Luís on the Keyboard

Open Letter to a Software Engineer

Dear Software Engineer,

This is highly adapted from a long slack message I sent two of my engineers

We have recently spoken about some difficult topics, tech debt, what are we doing to fix it (are we even fixing it), the quality of our code, those processes which have never been automated, and how this is affecting your happiness and joy at work.

Your expression and comments made me feel like you’re hopeless about the situation. So I would like to address that and remind you that these problems, like all problems, have a solution.

What mechanisms of control do you have? What beacons of hope can you have to guide you through the swamp?
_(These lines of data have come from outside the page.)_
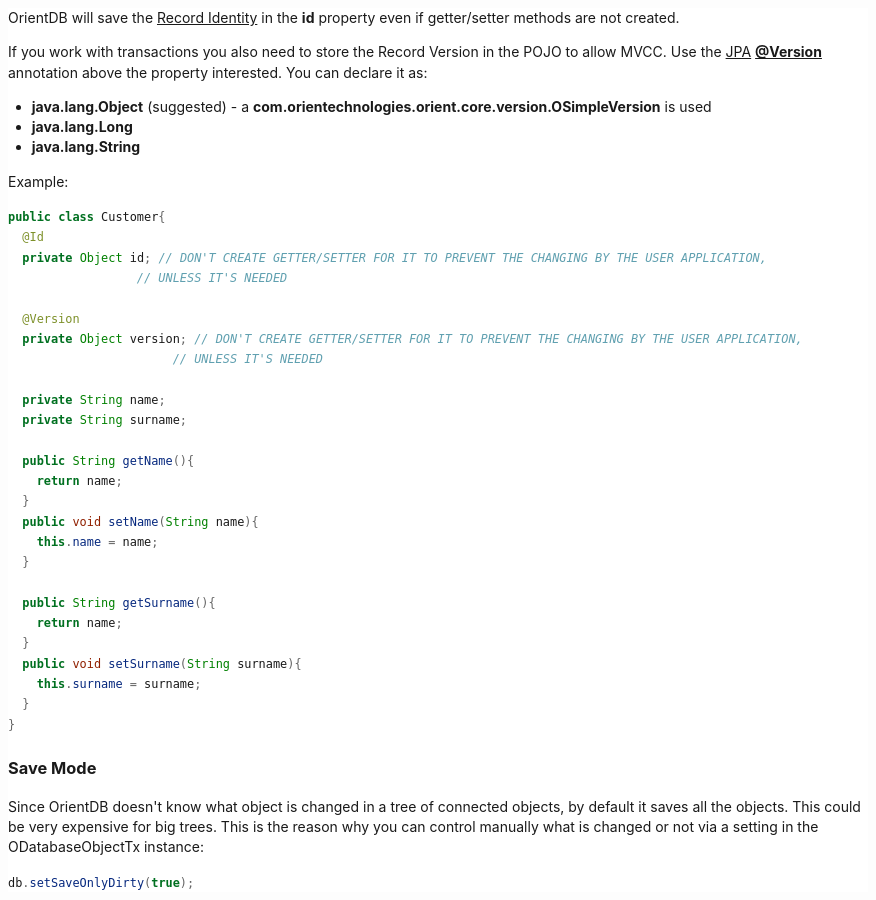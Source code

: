 OrientDB will save the [Record Identity](Concepts.md#recordid) in the **id** property even if getter/setter methods are not created.

If you work with transactions you also need to store the Record Version in the POJO to allow MVCC. Use the [JPA](http://java.sun.com/developer/technicalArticles/J2EE/jpa) **[@Version](http://download.oracle.com/javaee/5/api/javax/persistence/Version.html)** annotation above the property interested. You can declare it as:
- **java.lang.Object** (suggested) - a **com.orientechnologies.orient.core.version.OSimpleVersion** is used
- **java.lang.Long**
- **java.lang.String**

Example:

```java
public class Customer{
  @Id
  private Object id; // DON'T CREATE GETTER/SETTER FOR IT TO PREVENT THE CHANGING BY THE USER APPLICATION,
                  // UNLESS IT'S NEEDED

  @Version
  private Object version; // DON'T CREATE GETTER/SETTER FOR IT TO PREVENT THE CHANGING BY THE USER APPLICATION,
                       // UNLESS IT'S NEEDED

  private String name;
  private String surname;

  public String getName(){
    return name;
  }
  public void setName(String name){
    this.name = name;
  }

  public String getSurname(){
    return name;
  }
  public void setSurname(String surname){
    this.surname = surname;
  }
}
```

### Save Mode

Since OrientDB doesn't know what object is changed in a tree of connected objects, by default it saves all the objects. This could be very expensive for big trees. This is the reason why you can control manually what is changed or not via a setting in the ODatabaseObjectTx instance:

```java
db.setSaveOnlyDirty(true);
```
1 – The solitude of your mind and keyboard.

When you are in front of your screen coding, no one is watching, no one is listening, and no one is talking to you. That is your moment. That is your space.

And in those moments you have tremendous power: you can decide to change things, you can actually improve your condition. You can fix some small tech debt, write more tests, refactor something, improve what you touch, fix that “broken window”. Change starts in that special place in an Engineer’s mind, when looking at some crappy piece of code you think “hey, I think I could try to fix this, let’s consider this idea for a moment or two” and that idea take form in your mind.

Now, not all changes are that quick to do, but I don’t want to spend too much time on that in this letter. I’ll just briefly mention here that if what you have to change is small enough, you don’t need permision. Go ahead and do it.

The bottom line here is recognising that you are the prime mover, the trigger for change. Your first step in finding hope is yourself, your time, your moments of silent conversation with the code in front of you.

2 – The whole is greater than the sum of its parts.

Unless you have very specific circumstances, it’s very probable that you have more Software Engineers working on the same problems you are. That means more people with varied skills, different backgrounds, and most probably all available to help out a fellow Engineer.

So before keeping your problem to yourself, before deciding that the situation is hopeless, your obligation is to reach out to one of these people, and say “Hey, I need another pair of eyes looking at this problem. Can you spare 15 minutes with me?”. This is what it means to work in a team.

In a team, you work as a group of people rather than separate individuals. If you have a problem, you go find someone who can help you and give you feedback because all of those people are the closest to you, your situation and your problems. They have similar fears and concerns and so they’re in the best position to help you.

This is the meaning of working in an Engineering team, to reach out and think of your work as work you do with others.

3 – There is a person whose job is you.

The final beacon of hope is the person whose job is you, usually your Tech Lead or CTO or Lead Engineer. Whether it’s in the form of your career planning, or in the form of changing the tech side of your company, or thinking of architecture, bugs, proccess or anything else, ultimately this person’s job is you.

So, if you’re blocked, worried, unsure about how to approach a hard problem, lacking knowledge, lacking clarification or confidence, or feeling overwhelmed and unable to proceed, your responsibility is to make your concerns become the concerns of your Tech Lead.

I (and many other Tech Leads) take a lot of pride and effort in ensuring that we can be approached in any circumstance. But this is more than just availability – Tech Leads get to where they are because they have both a broad and deep experience, and we can always take our management hats and put a systems hat, or a backend hat, or a databases hat. That’s our super power – we know many many things and can play many roles, which makes us great “people-problem” solvers.

So this is my message to you – there is hope and you are not alone.

  • Hope starts with you and accepting your privileged position as someone who can identify problems and have a go at fixing them.
  • Hope comes also from the recognition that you are part of a team, and you should rely on your team to help you.
  • And lastly, hope comes from the fact that there’s someone in your organisation whose job is to support you.